Bérenger Saunière PhotoJT

Chapitre 5  Enfin, de la nouveauté !

Ils ne parlèrent plus du courrier pendant deux ou trois jours. Richard, trop occupé par la préparation d’un important symposium franco-américain, n’accordait plus aucun intérêt à tout événement extra bancaire. Et encore moins à un vieux bout de papier retrouvé au fond d’un sac postal !

Victoire, en revanche, ne partageait pas son indifférence. Elle était intriguée. Les mots de l’abbé résonnaient dans sa tête à la moindre occasion : une valse ralentie et étonnante où le lourd fardeau voisinait avec un héritage immémorial, et où les secrets et autres trahisons s’associaient dans un étrange maelström au labyrinthe des signes, à la boussole qui guide dans la nuit et à la clé que Blandine possédera. Et que dire de ce requiescat in pace, sentence funèbre qui semblait vouloir en dire plus qu’il n’y paraissait au premier abord ? Son âme romanesque et son côté fleur bleue l’emportaient sans retenue vers les contrées fertiles d’une imagination débordante.
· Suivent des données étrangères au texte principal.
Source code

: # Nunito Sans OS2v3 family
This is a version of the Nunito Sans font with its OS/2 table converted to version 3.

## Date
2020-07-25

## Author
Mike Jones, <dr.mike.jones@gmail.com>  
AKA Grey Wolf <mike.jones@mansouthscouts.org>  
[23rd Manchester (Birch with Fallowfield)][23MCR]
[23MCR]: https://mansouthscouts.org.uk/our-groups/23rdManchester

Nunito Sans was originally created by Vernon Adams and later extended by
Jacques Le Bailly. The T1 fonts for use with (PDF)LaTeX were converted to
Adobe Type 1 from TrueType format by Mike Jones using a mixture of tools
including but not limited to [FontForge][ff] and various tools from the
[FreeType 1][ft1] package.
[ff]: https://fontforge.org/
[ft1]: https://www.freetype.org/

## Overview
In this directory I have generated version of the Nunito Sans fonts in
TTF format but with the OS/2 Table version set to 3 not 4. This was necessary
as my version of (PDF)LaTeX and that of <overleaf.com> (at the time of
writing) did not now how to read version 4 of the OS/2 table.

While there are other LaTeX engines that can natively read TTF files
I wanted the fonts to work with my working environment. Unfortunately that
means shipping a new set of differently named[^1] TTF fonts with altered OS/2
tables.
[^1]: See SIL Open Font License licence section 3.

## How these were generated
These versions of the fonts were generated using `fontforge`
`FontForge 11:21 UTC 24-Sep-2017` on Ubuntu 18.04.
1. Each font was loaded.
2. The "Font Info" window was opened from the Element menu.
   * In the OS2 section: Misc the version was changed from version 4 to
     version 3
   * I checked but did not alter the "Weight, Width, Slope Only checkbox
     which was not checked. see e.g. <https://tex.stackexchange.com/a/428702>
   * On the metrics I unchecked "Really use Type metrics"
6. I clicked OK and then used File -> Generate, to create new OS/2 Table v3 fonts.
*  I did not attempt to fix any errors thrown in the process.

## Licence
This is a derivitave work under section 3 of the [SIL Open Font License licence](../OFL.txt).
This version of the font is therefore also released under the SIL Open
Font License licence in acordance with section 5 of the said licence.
Pourquoi le destin s’était-il acharné à ne pas faire disparaître cette lettre ? Et si, pour la première fois, il y avait quelque chose plutôt que rien dans le vide du temps qui passe ?

— Calme-toi, ma fille, tu dérailles… s’avoua-t-elle en souriant. Mais elle n’y pouvait rien, elle était comme ça. Enthousiaste et spontanée.

Tout bascula véritablement le lendemain. Alors que Richard participait à une assemblée générale qui devait se terminer tard dans la soirée, elle eut un flash en passant devant l’ordinateur allumé. Elle déposa à même le sol le plateau télé qu’elle venait de se préparer puis s’installa devant l’écran, alla sur Google et tapa deux mots : “abbé Saunière”. Pas un de plus. Moins par curiosité que pour en avoir le cœur net. Et là, ce fut le choc. La révélation. L’éclat de soleil de trop qui embrase la forêt. 147000 résultats ! Elle surfa sur Internet pendant plus de trois heures consécutives, passant d’un site à l’autre, sautant d’une référence à une autre comme un écureuil bondit de branches en branches. Frénétiquement, hypnotiquement presque. Elle en oublia d’ailleurs son dîner sur le parquet. Elle n’avait pas faim. Elle avait soif, soif de savoir qui était cet homme, de percer le mystère, de rétablir les correspondances perdues. En un mot : lever le voile sur cette troublante étrangeté.

Les blogs, les sites, les livres et les articles étaient innombrables à première vue. Des émissions célèbres de télévision avaient même été consacrées à cette fable fascinante qu’elle découvrait aujourd’hui avec passion. Et comment ne pas être attiré par ce conte de fée moderne et énigmatique ? Vers 1885, un jeune prêtre arrive, sans le sou, dans un village perdu et isolé au sommet d’un piton rocailleux de l’Aude pour prendre possession de sa nouvelle cure : Rennes-le-Château. Un univers de désolation l’y attend : l’église et le presbytère sont à moitié en ruines tandis que les villageois restent farouches et distants. Quelques mois plus tard, il entreprend des travaux dans l’église. Modestes au départ puis de plus en plus somptuaires. Il se comporte de façon étrange, modifie son train de vie, embellit encore davantage les lieux au fil des ans, au point d’édifier tout un domaine ostentatoire et luxueux. Il y reçoit, donne des fêtes, voyage ici ou là. L’argent coule à flot, tout comme le champagne et les vins les plus fins. La rumeur, sourde au départ, enfle, gronde et prend corps : il aurait trouvé un trésor ! Un fabuleux trésor ! Rapidement, son évêque s’inquiète, le questionne et l’interroge. L’abbé Saunière se tait. Un silence terrible qui semble corroborer les suppositions les plus extravagantes.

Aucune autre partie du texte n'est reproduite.